Supplied records:
------------------------------

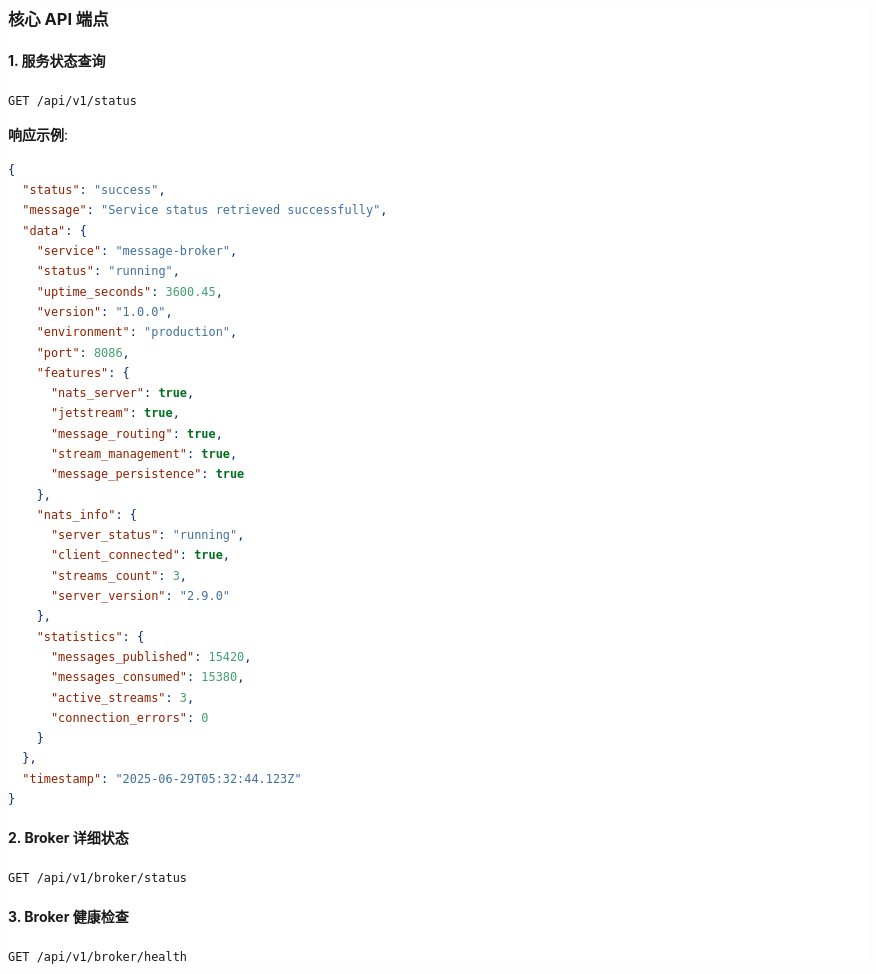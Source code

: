 ### 核心 API 端点

#### 1. 服务状态查询
```http
GET /api/v1/status
```

**响应示例**:
```json
{
  "status": "success",
  "message": "Service status retrieved successfully",
  "data": {
    "service": "message-broker",
    "status": "running",
    "uptime_seconds": 3600.45,
    "version": "1.0.0",
    "environment": "production",
    "port": 8086,
    "features": {
      "nats_server": true,
      "jetstream": true,
      "message_routing": true,
      "stream_management": true,
      "message_persistence": true
    },
    "nats_info": {
      "server_status": "running",
      "client_connected": true,
      "streams_count": 3,
      "server_version": "2.9.0"
    },
    "statistics": {
      "messages_published": 15420,
      "messages_consumed": 15380,
      "active_streams": 3,
      "connection_errors": 0
    }
  },
  "timestamp": "2025-06-29T05:32:44.123Z"
}
```

#### 2. Broker 详细状态
```http
GET /api/v1/broker/status
```

#### 3. Broker 健康检查
```http
GET /api/v1/broker/health
```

------------------------------

What to produce: A verbatim copy of the data, free of pictures, is the expected answer.

Reply:
Source code

: ### 核心 API 端点

#### 1. 服务状态查询
```http
GET /api/v1/status
```

**响应示例**:
```json
{
  "status": "success",
  "message": "Service status retrieved successfully",
  "data": {
    "service": "message-broker",
    "status": "running",
    "uptime_seconds": 3600.45,
    "version": "1.0.0",
    "environment": "production",
    "port": 8086,
    "features": {
      "nats_server": true,
      "jetstream": true,
      "message_routing": true,
      "stream_management": true,
      "message_persistence": true
    },
    "nats_info": {
      "server_status": "running",
      "client_connected": true,
      "streams_count": 3,
      "server_version": "2.9.0"
    },
    "statistics": {
      "messages_published": 15420,
      "messages_consumed": 15380,
      "active_streams": 3,
      "connection_errors": 0
    }
  },
  "timestamp": "2025-06-29T05:32:44.123Z"
}
```

#### 2. Broker 详细状态
```http
GET /api/v1/broker/status
```

#### 3. Broker 健康检查
```http
GET /api/v1/broker/health
```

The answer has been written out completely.